Emilie began to run and play again, and that's when she met Joshua. She ran past the little boy, who was probably between 18 months and 2 years old. Emilie's running was quickly halted, and she was jerked backwards because Joshua had grabbed onto her hair with both hands. Susan darted over and scooped up our little girl. Joshua's dad was there in a flash, trying to explain that "you can't do that." Another moment of parental comfort led to Emilie smiling through tears and affirming that she was prepared to get down. This time, she would stay with Caleb.
Another five minutes pass, and then we hear more screaming. It's Emilie...again! Looking toward the plastic wonderland, we see Joshua's dad banging on a piece of clear plastic yelling, "Joshua...stop! Joshua...stop!" I jump into action and got up in the thing myself, squirming and excusing myself past elementary and preschool children. I finally got to where the conflict occurred, and I got Emilie out of there.

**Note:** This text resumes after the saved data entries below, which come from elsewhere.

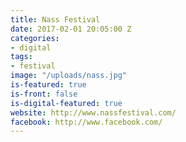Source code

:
 ```yaml
---
title: Nass Festival
date: 2017-02-01 20:05:00 Z
categories:
- digital
tags:
- festival
image: "/uploads/nass.jpg"
is-featured: true
is-front: false
is-digital-featured: true
website: http://www.nassfestival.com/
facebook: http://www.facebook.com/
---
```


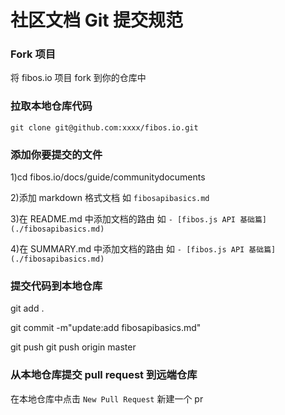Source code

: # 社区文档 Git 提交规范

### Fork 项目

将 fibos.io 项目 fork 到你的仓库中

### 拉取本地仓库代码

```
git clone git@github.com:xxxx/fibos.io.git
```

### 添加你要提交的文件

1)cd fibos.io/docs/guide/communitydocuments

2)添加 markdown 格式文档 如 `fibosapibasics.md`

3)在 README.md 中添加文档的路由 如 `- [fibos.js API 基础篇](./fibosapibasics.md)`

4)在 SUMMARY.md 中添加文档的路由 如 `- [fibos.js API 基础篇](./fibosapibasics.md)`

### 提交代码到本地仓库

git add .

git commit -m"update:add fibosapibasics.md"

git push git push origin master

### 从本地仓库提交 pull request 到远端仓库

在本地仓库中点击 `New Pull Request` 新建一个 pr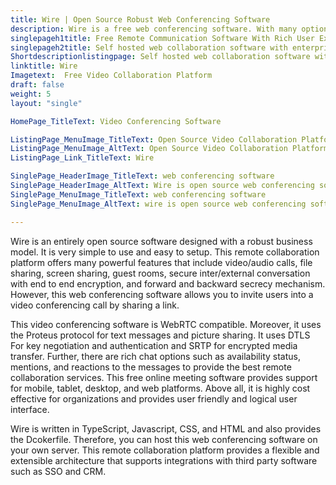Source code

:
 ```yaml
---
title: Wire | Open Source Robust Web Conferencing Software
description: Wire is a free web conferencing software. With many options such as file sharing, secured video/audio conversation, WebRTC enabled, user invite, and more.
singlepageh1title: Free Remote Communication Software With Rich User Experience
singlepageh2title: Self hosted web collaboration software with enterprise security standards. It provides trusted internal/external conversations and offers many great features.
Shortdescriptionlistingpage: Self hosted web collaboration software with enterprise security standards. It provides trusted internal/external conversations and offers many great features.
linktitle: Wire
Imagetext:  Free Video Collaboration Platform
draft: false
weight: 5
layout: "single"

HomePage_TitleText: Video Conferencing Software

ListingPage_MenuImage_TitleText: Open Source Video Collaboration Platform
ListingPage_MenuImage_AltText: Open Source Video Collaboration Platform
ListingPage_Link_TitleText: Wire

SinglePage_HeaderImage_TitleText: web conferencing software
SinglePage_HeaderImage_AltText: Wire is open source web conferencing software
SinglePage_MenuImage_TitleText: web conferencing software
SinglePage_MenuImage_AltText: wire is open source web conferencing software

---
```


Wire is an entirely open source software designed with a robust business model. It is very simple to use and easy to setup. This remote collaboration platform offers many powerful features that include video/audio calls, file sharing, screen sharing, guest rooms, secure inter/external conversation with end to end encryption, and forward and backward secrecy mechanism. However, this web conferencing software allows you to invite users into a video conferencing call by sharing a link.

This video conferencing software is WebRTC compatible. Moreover, it uses the Proteus protocol for text messages and picture sharing. It uses DTLS For key negotiation and authentication and SRTP for encrypted media transfer. Further, there are rich chat options such as availability status, mentions, and reactions to the messages to provide the best remote collaboration services. This free online meeting software provides support for mobile, tablet, desktop, and web platforms. Above all, it is highly cost effective for organizations and provides user friendly and logical user interface.

Wire is written in TypeScript, Javascript, CSS, and HTML and also provides the Dcokerfile. Therefore, you can host this web conferencing software on your own server. This remote collaboration platform provides a flexible and extensible architecture that supports integrations with third party software such as SSO and CRM.

<a class="anchor" id="requirements" name="requirements" style="font-size: 12.16px;"></a>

As I did, I noticed a clump of blond hair among the children. I grabbed it, so I could show Susan how serious this was.
Well, as Joshua's dad was taking him to the play place bathroom for corporal punishment, we held Emilie once again. This time, she couldn't seem to calm down. She kept trying to say something. We listened carefully and thought we heard, "I want my hair beret." Ahh...it wasn't in her hair, so we had Caleb go after it. He came back, and we asked for confirmation that the hair beret was what she wanted. She said, "I not want my hair beret." Then, she went back into repeatedly saying what she did want.
Finally, after several wrong phrases, I asked, "Emilie, are you saying you want your hair back?" She looked at me and said, "Yeah...I want my hair back." Susan picked up the clump of hair and asked if that's what she wanted. "Yeah...I want my hair back." So, Susan put the hand with the hair on the back of her head, dropped the clump, and stroked her hair. She asked, "Is that better?" There it was...the tears on the cheeks...the smile on her face. "Yeah, dat's better." And off she went to play again...once we were assured that Joshua was going to stay in Mom's lap for the rest of their meal.
Three-year-old reality: "Mom can do anything...even put hair back once Joshua, a hair terrorist, pulls it out."
Story Two - Scolding Turned to Suppressed Laughter
Yesterday, we traveled to Murfreesboro, TN (about 45 minutes away), to have Christmas with my mom's side of the family. Our two boys love playing with their cousins, Mia and Bella. From the moment we get there until the moment we leave, all four of them are usually found together.
In the midst of the gifts that were given, Caleb got episodes 4, 5, and 6 of Star Wars...you know, the old ones that aren't as intense as episodes 1, 2, and 3. Austin got some Thomas the Train toys, and he was crazy about them. Emilie Grace got a little Dora the Explorer radio with headphones...she wore them around her belly for much of the day.
Well, Mia is a little tomboy, and she got a race car track as one of her gifts yesterday. Our Emilie, having been taught well by her older brothers, immediately took to it and began playing with the cars. Every time Mia would come close to her track...to touch it or to watch Emilie...our little angel would give a great big "NO!" After a warning from mom, Emilie continued in her three-year-old ways. "NO!" Here Mia comes again... "NO!"
Susan had enough. She walked over to scold Emilie with great intensity. She had the look of a stern mother, finger prepared to point, and voice prepared to scold. She began explaining to Emilie that this was not her toy. "It's Mia's toy. If Mia wants to play with it, then she can. You cannot be selfish. You need to say 'sorry' to Mia."
Emilie had looked at Susan during this scolding. She had that look like she might actually be listening. Her mouth opens to respond. Could it be? Will this be the breakthrough we had hoped for? Emilie began to speak, and the scolding quickly turned to suppressed laughter. Our three-year-old's response to mom's correction was this: "Ohhhhh...is dat her name?"
Three-year-old reality: "All scolding seems to sound the same, but at least I learned my cousin's name this time. After all, we were never formally introduced."
I hope these stories made you laugh. Susan and I laughed out loud at both of them. Merry Christmas.